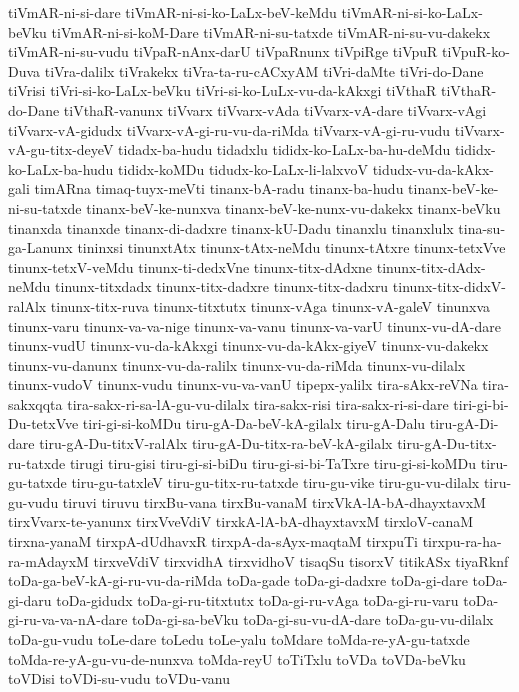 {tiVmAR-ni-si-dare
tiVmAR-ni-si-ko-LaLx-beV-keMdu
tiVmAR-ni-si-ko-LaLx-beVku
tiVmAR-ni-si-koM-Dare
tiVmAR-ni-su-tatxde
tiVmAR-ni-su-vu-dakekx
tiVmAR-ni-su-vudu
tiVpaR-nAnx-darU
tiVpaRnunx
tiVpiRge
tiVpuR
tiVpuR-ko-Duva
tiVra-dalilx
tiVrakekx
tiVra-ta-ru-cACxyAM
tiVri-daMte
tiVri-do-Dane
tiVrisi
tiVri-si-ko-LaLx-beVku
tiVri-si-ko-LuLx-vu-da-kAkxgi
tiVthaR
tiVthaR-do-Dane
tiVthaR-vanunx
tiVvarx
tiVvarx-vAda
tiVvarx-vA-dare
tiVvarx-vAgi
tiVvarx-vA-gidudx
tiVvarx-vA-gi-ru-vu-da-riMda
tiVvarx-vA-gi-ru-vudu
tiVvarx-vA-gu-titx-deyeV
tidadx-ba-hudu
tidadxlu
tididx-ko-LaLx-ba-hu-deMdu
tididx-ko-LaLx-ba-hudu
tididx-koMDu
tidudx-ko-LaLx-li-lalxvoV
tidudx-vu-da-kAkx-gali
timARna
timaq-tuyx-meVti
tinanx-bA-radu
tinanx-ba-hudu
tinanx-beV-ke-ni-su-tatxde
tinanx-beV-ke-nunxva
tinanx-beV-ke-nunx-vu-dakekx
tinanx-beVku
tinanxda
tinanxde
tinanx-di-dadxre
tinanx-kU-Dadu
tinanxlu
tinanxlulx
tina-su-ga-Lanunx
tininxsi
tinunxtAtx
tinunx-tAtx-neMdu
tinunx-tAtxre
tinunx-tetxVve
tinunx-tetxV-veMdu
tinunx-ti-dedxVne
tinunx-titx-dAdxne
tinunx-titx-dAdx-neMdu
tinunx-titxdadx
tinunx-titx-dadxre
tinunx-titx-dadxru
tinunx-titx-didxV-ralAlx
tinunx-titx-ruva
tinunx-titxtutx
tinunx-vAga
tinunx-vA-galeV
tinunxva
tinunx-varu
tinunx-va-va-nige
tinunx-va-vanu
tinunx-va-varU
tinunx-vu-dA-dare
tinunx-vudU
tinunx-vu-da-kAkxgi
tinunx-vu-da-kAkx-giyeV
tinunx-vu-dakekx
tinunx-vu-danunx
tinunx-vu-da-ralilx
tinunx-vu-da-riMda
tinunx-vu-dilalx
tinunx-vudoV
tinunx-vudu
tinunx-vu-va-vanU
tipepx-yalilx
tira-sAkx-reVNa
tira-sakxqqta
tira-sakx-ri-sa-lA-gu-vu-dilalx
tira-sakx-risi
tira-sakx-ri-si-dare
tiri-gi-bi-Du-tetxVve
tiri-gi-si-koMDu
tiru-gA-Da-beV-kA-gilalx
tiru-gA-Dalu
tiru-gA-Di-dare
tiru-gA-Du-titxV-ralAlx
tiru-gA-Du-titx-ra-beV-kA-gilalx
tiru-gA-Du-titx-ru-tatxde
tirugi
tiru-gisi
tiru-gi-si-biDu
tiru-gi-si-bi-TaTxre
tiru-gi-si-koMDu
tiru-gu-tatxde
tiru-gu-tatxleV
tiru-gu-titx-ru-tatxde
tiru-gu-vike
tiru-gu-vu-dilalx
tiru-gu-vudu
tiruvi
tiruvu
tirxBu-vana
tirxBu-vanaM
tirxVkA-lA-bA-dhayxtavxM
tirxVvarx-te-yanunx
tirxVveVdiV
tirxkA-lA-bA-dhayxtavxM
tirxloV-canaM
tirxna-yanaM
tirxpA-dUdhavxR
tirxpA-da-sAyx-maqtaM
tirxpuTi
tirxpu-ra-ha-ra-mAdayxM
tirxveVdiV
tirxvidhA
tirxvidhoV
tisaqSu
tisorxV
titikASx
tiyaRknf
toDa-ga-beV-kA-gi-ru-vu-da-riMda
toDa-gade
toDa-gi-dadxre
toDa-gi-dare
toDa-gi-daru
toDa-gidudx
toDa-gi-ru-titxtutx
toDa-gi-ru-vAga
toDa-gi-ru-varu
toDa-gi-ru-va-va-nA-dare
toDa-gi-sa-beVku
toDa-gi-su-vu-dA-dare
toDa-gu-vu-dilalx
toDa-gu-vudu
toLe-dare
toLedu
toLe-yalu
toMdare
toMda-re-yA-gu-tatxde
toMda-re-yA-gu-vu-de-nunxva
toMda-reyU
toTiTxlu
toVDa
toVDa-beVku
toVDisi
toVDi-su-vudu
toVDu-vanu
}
- - -
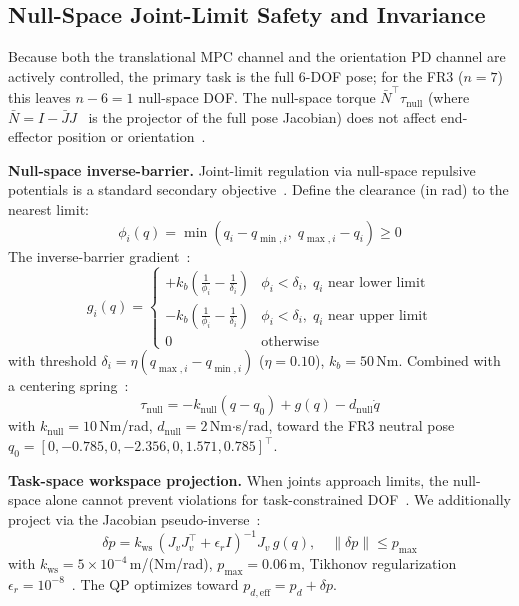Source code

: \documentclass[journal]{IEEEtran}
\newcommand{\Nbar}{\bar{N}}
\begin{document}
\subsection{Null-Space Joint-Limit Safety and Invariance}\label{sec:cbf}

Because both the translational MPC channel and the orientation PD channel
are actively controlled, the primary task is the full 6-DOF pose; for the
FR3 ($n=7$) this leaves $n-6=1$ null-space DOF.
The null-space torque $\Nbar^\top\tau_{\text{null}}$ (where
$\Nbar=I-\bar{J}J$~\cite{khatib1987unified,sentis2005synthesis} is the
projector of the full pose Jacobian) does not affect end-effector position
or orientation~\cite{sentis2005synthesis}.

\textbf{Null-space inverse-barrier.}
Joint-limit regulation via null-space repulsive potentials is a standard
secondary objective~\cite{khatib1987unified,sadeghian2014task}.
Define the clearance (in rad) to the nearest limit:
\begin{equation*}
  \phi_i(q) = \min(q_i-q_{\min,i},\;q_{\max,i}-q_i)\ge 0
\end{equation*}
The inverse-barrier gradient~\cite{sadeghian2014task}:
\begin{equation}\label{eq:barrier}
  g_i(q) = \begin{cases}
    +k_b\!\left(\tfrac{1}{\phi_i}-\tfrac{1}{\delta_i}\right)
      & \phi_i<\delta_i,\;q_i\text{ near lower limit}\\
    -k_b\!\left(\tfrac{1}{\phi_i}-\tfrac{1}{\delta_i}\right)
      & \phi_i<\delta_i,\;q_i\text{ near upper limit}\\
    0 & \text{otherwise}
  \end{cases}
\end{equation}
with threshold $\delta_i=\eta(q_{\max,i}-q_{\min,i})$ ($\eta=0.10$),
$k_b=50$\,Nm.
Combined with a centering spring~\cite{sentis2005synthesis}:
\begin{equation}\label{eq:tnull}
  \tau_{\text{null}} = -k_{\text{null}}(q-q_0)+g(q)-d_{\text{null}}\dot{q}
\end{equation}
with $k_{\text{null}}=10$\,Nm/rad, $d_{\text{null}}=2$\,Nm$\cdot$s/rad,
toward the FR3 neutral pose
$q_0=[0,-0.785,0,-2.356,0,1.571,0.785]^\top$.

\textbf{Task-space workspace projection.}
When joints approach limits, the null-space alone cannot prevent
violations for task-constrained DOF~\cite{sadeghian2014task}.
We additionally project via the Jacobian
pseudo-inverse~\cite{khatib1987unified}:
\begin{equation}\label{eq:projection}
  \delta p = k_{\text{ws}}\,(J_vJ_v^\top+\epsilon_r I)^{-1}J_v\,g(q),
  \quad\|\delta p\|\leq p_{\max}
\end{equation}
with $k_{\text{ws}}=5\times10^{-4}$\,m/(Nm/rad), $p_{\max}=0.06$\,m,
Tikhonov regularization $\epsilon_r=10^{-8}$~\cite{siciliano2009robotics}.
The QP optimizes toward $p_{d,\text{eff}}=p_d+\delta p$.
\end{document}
- - -
Exercise prompt
Looking only at the listing, say how many lines include "kAkxgi"; reply with the number alone.

Solution below
2